#### What to work on
The answer should consist of the full listing below, repeated exactly and free of pictures.

#### Given entries
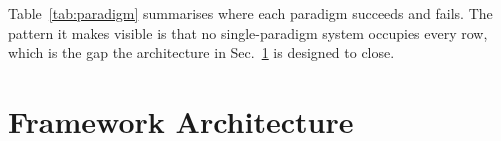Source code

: \documentclass[10pt,conference]{IEEEtran}
\begin{document}
Table~\ref{tab:paradigm} summarises where each paradigm succeeds and fails.
The pattern it makes visible is that no single-paradigm system occupies every
row, which is the gap the architecture in Sec.~\ref{sec:arch} is designed to
close.

\begin{table}[t]
\centering
\caption{Paradigm comparison.}
\label{tab:paradigm}
\end{table}

\section{Framework Architecture}
\label{sec:arch}
\label{sec:architecture}
\end{document}

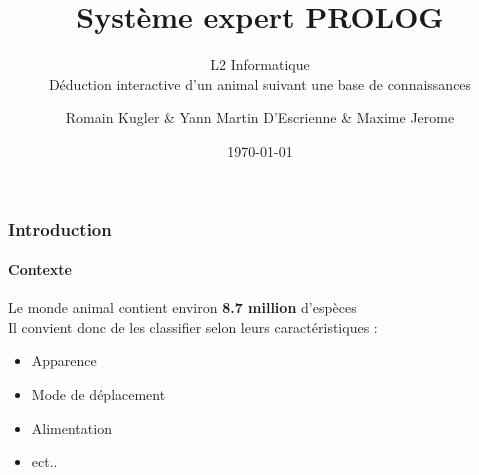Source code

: \documentclass[10pt]{beamer}
\begin{document}
\title{\huge Système expert PROLOG}
	\subtitle{\Large L2 Informatique \\
	Déduction interactive d'un animal suivant une base de connaissances }
	\author {Romain Kugler \& Yann Martin D'Escrienne \& Maxime Jerome}
	\date{\today}
	
\begin{frame} \titlepage \end{frame}

\begin{frame}
	\frametitle{\textbf {\Large Introduction}}
	\framesubtitle{\large Contexte}
	
	\begin{block}{}
	Le monde animal contient environ \textbf{8.7 million} d'espèces\\
	\smallskip
	Il convient donc de les classifier selon leurs caractéristiques :
	\medskip
	\begin{itemize}	
		\item Apparence\\
		\item Mode de déplacement\\
		\item Alimentation\\
		\item ect..
	\end{itemize}
	
	\end{block}	
\end{frame}
\end{document}
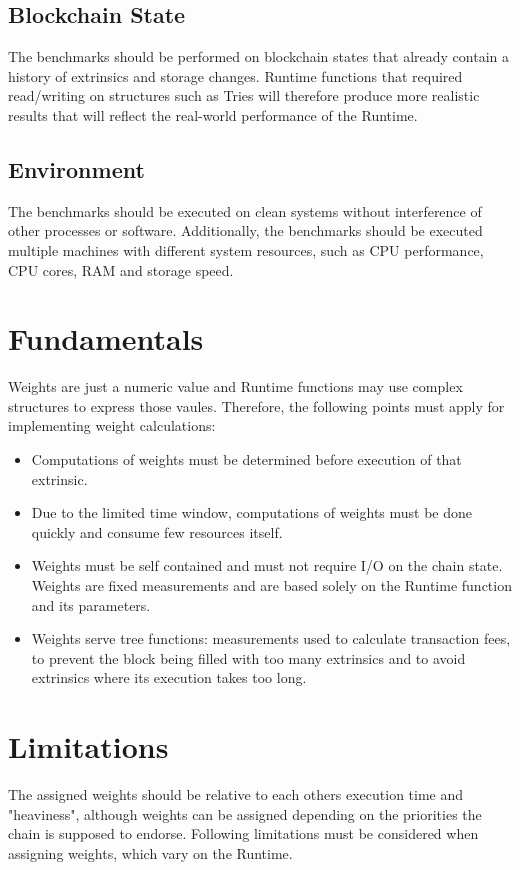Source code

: \documentclass[11pt,a4paper]{article}
\begin{document}
\subsection{Blockchain State}
The benchmarks should be performed on blockchain states that already contain a history of
extrinsics and storage changes. Runtime functions that required read/writing on structures
such as Tries will therefore produce more realistic results that will reflect the real-world
performance of the Runtime.

\subsection{Environment}
The benchmarks should be executed on clean systems without interference of other processes
or software. Additionally, the benchmarks should be executed multiple machines with different
system resources, such as CPU performance, CPU cores, RAM and storage speed.

\section{Fundamentals}
Weights are just a numeric value and Runtime functions may use complex structures to express those
vaules. Therefore, the following points must apply for implementing weight calculations:
\begin{itemize}
\item Computations of weights must be determined before execution of that extrinsic.
\item Due to the limited time window, computations of weights must be done quickly and consume
      few resources itself.
\item Weights must be self contained and must not require I/O on the chain state. Weights are
      fixed measurements and are based solely on the Runtime function and its parameters.
\item Weights serve tree functions: measurements used to calculate transaction fees, to prevent
      the block being filled with too many extrinsics and to avoid extrinsics where its execution
      takes too long.
\end{itemize}

\section{Limitations}
The assigned weights should be relative to each others execution time and "heaviness",
although weights can be assigned depending on the priorities the chain is supposed to endorse.
Following limitations must be considered when assigning weights, which vary on the Runtime.
\end{document}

#### Finished task
Source code

: \documentclass[10pt,conference]{IEEEtran}
\begin{document}
Table~\ref{tab:paradigm} summarises where each paradigm succeeds and fails.
The pattern it makes visible is that no single-paradigm system occupies every
row, which is the gap the architecture in Sec.~\ref{sec:arch} is designed to
close.

\begin{table}[t]
\centering
\caption{Paradigm comparison.}
\label{tab:paradigm}
\end{table}

\section{Framework Architecture}
\label{sec:arch}
\label{sec:architecture}
\end{document}

Source code

: \documentclass[10pt]{beamer}
\begin{document}
\title{\huge Système expert PROLOG}
	\subtitle{\Large L2 Informatique \\
	Déduction interactive d'un animal suivant une base de connaissances }
	\author {Romain Kugler \& Yann Martin D'Escrienne \& Maxime Jerome}
	\date{\today}
	
\begin{frame} \titlepage \end{frame}

\begin{frame}
	\frametitle{\textbf {\Large Introduction}}
	\framesubtitle{\large Contexte}
	
	\begin{block}{}
	Le monde animal contient environ \textbf{8.7 million} d'espèces\\
	\smallskip
	Il convient donc de les classifier selon leurs caractéristiques :
	\medskip
	\begin{itemize}	
		\item Apparence\\
		\item Mode de déplacement\\
		\item Alimentation\\
		\item ect..
	\end{itemize}
	
	\end{block}	
\end{frame}
\end{document}
Source code

: \documentclass[11pt,a4paper]{article}
\begin{document}
\subsection{Blockchain State}
The benchmarks should be performed on blockchain states that already contain a history of
extrinsics and storage changes. Runtime functions that required read/writing on structures
such as Tries will therefore produce more realistic results that will reflect the real-world
performance of the Runtime.

\subsection{Environment}
The benchmarks should be executed on clean systems without interference of other processes
or software. Additionally, the benchmarks should be executed multiple machines with different
system resources, such as CPU performance, CPU cores, RAM and storage speed.

\section{Fundamentals}
Weights are just a numeric value and Runtime functions may use complex structures to express those
vaules. Therefore, the following points must apply for implementing weight calculations:
\begin{itemize}
\item Computations of weights must be determined before execution of that extrinsic.
\item Due to the limited time window, computations of weights must be done quickly and consume
      few resources itself.
\item Weights must be self contained and must not require I/O on the chain state. Weights are
      fixed measurements and are based solely on the Runtime function and its parameters.
\item Weights serve tree functions: measurements used to calculate transaction fees, to prevent
      the block being filled with too many extrinsics and to avoid extrinsics where its execution
      takes too long.
\end{itemize}

\section{Limitations}
The assigned weights should be relative to each others execution time and "heaviness",
although weights can be assigned depending on the priorities the chain is supposed to endorse.
Following limitations must be considered when assigning weights, which vary on the Runtime.
\end{document}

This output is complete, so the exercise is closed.